Alex Verdugo plays unlikely hero in Yankees’ Game 1 ALDS win
As Alex Verdugo spent most of the summer being one of the worst qualified hitters in the majors, Aaron Boone continued to stand by his left fielder.
And even after Jasson Dominguez threatened to take Verdugo’s job in September — with fans clamoring for it to happen — the Yankees couldn’t quite quit him.
At least in the first game of October, that faith was rewarded.
After Boone landed on Verdugo as his starting left fielder, the veteran delivered two key defensive plays and reached base three times, including the go-ahead single in the seventh inning to lift the Yankees to a 6-5 win over the Royals in Game 1 of the ALDS on Saturday night in The Bronx.
“You can make up for a lot of things in the playoffs,” Verdugo said after going 2-for-3 with a walk and scoring two runs.
Even without Gerrit Cole (five innings, four runs) being dominant or Aaron Judge (0-for-4, walk) coming through in big spots, the Yankees did enough to take a 1-0 lead in the best-of-five series in front of a raucous sellout crowd of 48,790.
Luke Weaver recorded the four-out save on a night when Clay Holmes was the unsung hero, getting five big outs without allowing a run.
In the first playoff game in major league history that featured five lead changes, according to MLB’s Sarah Langs, the Royals had answered in the next half inning after each of the first two frames in which the Yankees scored.
But Holmes kept them scoreless in the top of the seventh after Austin Wells’ RBI single had tied the game in the bottom of the sixth, scoring Verdugo from second.
“This kind of baseball is going to take everybody,” Verdugo said. “Every at-bat, every pitch in the playoffs matters, and this is the kind of baseball that I love.”
Verdugo’s night of redemption was capped off in the seventh inning, when he laced a two-out single the other way off Michael Lorenzen, allowing Jazz Chisholm Jr. to race home from second to break a 5-5 tie.
As Verdugo jogged into second base on the throw home, he did so with his hands raised as if the weight of the last few months had been lifted off his shoulders.

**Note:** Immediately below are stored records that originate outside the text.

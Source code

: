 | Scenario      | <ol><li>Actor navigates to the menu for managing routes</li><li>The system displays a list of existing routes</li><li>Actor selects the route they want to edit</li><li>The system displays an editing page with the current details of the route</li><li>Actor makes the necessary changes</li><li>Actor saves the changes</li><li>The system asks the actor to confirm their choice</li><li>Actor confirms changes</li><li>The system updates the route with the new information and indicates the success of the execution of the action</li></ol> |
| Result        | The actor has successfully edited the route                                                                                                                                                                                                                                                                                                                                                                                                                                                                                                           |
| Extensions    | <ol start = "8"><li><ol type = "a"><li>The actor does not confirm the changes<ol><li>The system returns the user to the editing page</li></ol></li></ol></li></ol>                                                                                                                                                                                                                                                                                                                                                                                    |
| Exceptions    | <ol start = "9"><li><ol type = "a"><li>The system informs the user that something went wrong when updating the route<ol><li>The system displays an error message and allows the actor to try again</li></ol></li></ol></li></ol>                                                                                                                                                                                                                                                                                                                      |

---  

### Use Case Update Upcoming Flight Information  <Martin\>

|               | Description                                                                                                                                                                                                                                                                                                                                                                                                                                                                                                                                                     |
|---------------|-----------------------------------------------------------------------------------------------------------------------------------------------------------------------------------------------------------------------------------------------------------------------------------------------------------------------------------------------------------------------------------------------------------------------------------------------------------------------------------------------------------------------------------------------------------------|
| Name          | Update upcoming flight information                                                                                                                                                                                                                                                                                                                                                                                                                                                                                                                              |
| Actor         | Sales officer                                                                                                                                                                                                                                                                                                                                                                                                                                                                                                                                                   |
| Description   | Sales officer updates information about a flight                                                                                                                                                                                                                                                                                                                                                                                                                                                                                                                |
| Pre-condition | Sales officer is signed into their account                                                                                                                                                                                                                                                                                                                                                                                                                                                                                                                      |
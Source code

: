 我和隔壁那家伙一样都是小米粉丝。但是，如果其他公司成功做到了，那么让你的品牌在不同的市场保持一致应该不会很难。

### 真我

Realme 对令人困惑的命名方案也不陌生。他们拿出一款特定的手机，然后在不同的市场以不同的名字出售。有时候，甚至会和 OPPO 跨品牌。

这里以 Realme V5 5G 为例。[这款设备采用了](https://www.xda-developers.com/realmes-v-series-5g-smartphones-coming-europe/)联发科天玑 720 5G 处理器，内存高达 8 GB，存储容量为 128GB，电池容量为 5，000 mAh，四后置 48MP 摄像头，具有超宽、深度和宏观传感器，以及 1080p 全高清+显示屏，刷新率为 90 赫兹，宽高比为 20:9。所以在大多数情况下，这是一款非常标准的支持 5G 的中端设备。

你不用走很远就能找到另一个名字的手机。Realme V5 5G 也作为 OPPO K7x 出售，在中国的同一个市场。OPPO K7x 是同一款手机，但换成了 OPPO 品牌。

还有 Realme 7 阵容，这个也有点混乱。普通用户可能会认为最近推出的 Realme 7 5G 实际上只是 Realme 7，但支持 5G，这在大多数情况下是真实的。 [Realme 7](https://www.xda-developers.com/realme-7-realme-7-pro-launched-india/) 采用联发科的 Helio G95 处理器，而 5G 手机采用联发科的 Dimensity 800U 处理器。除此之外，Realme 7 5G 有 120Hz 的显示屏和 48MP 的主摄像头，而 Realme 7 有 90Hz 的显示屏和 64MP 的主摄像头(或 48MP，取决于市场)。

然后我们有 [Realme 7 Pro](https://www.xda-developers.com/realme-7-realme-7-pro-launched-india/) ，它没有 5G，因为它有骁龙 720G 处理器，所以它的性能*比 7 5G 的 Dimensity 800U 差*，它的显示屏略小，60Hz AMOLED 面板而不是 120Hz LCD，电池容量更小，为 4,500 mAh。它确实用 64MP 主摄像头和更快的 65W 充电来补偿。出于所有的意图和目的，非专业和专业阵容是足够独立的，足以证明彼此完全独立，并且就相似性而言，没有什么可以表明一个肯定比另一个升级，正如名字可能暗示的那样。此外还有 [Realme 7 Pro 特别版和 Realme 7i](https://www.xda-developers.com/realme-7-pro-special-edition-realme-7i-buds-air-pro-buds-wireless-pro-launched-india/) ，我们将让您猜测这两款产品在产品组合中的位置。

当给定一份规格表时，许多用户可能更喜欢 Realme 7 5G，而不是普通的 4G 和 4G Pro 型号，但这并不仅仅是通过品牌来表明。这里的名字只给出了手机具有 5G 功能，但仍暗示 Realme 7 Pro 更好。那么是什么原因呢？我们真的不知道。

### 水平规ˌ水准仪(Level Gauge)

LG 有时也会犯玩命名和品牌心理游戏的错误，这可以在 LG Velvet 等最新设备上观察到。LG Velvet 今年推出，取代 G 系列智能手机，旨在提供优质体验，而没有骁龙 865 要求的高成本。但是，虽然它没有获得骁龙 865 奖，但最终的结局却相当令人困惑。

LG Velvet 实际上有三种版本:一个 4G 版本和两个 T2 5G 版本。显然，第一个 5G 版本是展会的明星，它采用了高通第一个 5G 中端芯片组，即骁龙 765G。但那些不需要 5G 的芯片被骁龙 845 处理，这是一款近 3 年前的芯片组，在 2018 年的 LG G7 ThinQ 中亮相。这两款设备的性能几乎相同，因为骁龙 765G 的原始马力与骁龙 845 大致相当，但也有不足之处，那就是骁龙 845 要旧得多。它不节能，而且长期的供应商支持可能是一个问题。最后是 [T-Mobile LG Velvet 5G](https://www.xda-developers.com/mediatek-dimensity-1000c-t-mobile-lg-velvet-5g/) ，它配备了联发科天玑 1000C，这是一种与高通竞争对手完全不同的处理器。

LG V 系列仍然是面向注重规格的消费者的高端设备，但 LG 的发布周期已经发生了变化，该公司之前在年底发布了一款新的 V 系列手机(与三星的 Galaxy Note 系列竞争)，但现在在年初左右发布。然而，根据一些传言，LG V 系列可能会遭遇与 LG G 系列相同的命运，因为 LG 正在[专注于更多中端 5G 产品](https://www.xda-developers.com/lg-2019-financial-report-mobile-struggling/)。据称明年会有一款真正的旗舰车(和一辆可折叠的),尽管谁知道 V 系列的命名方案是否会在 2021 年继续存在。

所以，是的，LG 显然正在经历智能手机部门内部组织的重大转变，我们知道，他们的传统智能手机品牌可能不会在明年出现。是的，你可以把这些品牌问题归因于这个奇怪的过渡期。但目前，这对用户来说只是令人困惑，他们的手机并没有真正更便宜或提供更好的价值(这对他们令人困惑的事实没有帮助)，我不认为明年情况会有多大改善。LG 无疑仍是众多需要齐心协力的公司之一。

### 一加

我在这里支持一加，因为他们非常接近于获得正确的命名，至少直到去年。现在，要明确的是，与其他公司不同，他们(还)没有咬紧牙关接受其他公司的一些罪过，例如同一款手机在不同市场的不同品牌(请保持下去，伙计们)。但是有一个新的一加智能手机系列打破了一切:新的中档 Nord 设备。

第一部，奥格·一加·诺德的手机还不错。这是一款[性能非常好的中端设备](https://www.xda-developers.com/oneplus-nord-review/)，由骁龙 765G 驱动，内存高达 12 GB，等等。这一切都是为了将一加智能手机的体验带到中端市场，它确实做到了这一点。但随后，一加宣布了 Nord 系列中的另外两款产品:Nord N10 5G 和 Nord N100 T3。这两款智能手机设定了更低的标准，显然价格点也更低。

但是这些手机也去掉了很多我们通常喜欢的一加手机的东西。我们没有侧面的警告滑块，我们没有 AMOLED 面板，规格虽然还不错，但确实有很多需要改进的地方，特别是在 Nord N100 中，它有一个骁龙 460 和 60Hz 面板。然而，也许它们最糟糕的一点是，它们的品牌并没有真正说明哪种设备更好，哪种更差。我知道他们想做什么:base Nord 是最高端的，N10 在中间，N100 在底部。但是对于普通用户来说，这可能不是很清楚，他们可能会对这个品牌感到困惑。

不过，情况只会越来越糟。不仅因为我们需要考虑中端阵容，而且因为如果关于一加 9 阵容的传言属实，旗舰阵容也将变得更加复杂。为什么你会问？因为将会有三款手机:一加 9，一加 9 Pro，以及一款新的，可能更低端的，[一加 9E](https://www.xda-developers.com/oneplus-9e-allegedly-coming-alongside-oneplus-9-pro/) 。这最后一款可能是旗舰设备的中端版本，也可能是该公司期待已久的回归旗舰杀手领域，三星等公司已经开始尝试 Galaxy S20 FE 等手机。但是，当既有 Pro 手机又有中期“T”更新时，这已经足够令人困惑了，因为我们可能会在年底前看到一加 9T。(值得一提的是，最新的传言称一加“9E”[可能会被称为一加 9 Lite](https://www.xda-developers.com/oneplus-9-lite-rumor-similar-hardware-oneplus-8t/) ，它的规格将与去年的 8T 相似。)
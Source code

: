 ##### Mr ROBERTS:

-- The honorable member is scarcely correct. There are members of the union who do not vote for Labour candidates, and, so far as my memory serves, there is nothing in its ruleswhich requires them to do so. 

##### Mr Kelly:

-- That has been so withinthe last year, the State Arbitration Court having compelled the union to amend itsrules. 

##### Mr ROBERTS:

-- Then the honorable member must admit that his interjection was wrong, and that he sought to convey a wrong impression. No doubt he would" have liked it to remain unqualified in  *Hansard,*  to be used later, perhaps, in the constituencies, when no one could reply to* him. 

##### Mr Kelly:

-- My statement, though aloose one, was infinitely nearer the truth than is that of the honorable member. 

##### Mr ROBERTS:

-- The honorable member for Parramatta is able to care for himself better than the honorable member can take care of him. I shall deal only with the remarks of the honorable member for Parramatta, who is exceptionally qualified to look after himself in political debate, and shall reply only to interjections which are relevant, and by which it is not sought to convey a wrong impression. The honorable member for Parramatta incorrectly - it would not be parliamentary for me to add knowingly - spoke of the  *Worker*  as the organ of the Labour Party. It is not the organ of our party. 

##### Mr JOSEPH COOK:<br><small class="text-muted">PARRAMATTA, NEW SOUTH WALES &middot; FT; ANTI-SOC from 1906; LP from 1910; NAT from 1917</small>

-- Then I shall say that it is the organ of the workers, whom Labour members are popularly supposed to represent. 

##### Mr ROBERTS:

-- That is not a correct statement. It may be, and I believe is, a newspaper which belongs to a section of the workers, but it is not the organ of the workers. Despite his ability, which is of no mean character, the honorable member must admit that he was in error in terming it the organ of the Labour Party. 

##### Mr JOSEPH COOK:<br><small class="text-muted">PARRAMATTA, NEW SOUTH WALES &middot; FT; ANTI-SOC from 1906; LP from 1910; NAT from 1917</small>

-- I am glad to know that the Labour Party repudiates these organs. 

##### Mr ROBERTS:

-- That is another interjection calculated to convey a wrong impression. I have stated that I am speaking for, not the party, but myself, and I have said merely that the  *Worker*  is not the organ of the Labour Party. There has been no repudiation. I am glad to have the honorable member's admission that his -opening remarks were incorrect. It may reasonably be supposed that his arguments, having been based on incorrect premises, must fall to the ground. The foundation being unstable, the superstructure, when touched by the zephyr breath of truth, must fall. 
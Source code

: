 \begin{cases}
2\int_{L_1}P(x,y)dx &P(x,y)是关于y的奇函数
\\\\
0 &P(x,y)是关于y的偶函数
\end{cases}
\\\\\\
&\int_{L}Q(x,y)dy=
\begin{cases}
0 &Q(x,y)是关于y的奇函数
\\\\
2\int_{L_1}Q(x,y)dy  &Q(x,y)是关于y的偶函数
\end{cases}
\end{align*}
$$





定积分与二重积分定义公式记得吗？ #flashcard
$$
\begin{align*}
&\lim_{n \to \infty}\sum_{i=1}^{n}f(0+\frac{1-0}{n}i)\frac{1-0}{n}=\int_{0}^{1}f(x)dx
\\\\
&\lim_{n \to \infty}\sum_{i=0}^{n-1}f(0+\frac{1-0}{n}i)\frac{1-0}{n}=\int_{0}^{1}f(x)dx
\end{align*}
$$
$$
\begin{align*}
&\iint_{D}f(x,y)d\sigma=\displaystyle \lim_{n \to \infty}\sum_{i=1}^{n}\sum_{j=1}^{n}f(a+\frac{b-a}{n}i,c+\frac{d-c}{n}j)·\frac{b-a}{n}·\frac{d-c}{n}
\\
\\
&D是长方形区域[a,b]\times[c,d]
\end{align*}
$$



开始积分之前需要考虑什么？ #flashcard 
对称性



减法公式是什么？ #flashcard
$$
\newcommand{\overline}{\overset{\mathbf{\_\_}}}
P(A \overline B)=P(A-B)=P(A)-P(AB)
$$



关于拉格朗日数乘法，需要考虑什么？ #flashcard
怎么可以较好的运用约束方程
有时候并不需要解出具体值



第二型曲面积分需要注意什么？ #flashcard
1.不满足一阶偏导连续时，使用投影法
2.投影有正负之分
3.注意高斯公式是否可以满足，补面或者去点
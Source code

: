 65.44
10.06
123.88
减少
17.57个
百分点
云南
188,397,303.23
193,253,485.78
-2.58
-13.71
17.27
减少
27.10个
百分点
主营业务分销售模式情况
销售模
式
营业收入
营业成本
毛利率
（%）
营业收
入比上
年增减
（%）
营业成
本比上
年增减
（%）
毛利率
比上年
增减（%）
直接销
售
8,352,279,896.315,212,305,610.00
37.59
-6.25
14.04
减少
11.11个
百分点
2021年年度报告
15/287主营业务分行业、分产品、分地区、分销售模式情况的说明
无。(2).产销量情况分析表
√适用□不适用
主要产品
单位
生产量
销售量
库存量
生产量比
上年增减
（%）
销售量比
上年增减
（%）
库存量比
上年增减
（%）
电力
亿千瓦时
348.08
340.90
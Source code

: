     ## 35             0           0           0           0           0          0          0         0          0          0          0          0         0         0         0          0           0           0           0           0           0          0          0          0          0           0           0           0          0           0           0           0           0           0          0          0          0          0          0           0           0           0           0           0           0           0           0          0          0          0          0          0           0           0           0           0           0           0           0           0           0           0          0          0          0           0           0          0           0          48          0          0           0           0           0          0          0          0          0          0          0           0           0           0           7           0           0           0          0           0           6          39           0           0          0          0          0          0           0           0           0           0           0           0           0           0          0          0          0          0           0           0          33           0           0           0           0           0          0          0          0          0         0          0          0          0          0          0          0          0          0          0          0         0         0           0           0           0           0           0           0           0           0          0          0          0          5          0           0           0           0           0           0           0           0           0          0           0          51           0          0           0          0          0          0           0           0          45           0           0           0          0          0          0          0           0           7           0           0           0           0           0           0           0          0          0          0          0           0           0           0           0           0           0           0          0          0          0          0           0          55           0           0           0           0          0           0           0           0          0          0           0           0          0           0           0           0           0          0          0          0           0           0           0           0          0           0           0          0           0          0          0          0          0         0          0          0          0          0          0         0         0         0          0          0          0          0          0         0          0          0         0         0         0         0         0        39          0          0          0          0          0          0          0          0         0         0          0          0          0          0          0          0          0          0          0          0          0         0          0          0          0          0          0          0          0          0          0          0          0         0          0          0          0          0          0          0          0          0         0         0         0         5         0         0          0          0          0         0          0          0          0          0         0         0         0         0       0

Boone had said before the game that Verdugo’s steady defense was a “huge factor” in starting, but also thought he still had a “good run of offense in him,” with Saturday being a strong start.
“He’s a good all-around player, and it’s not always what you did, it’s what you’re capable of doing moving forward,” Boone said after the game. “I think he’s been champing at the bit for postseason baseball. He’s had experience doing it before. He’s had success doing it before. I think this is one of those things that hopefully gives him a lot of confidence moving forward.”
Verdugo, who said he found out he was starting a few days ago, had been the subject of boos from the home crowd at times in September.
He admitted that he went through a period where he let things “spiral out of control a little bit,” and he also was not happy about losing playing time to Dominguez late.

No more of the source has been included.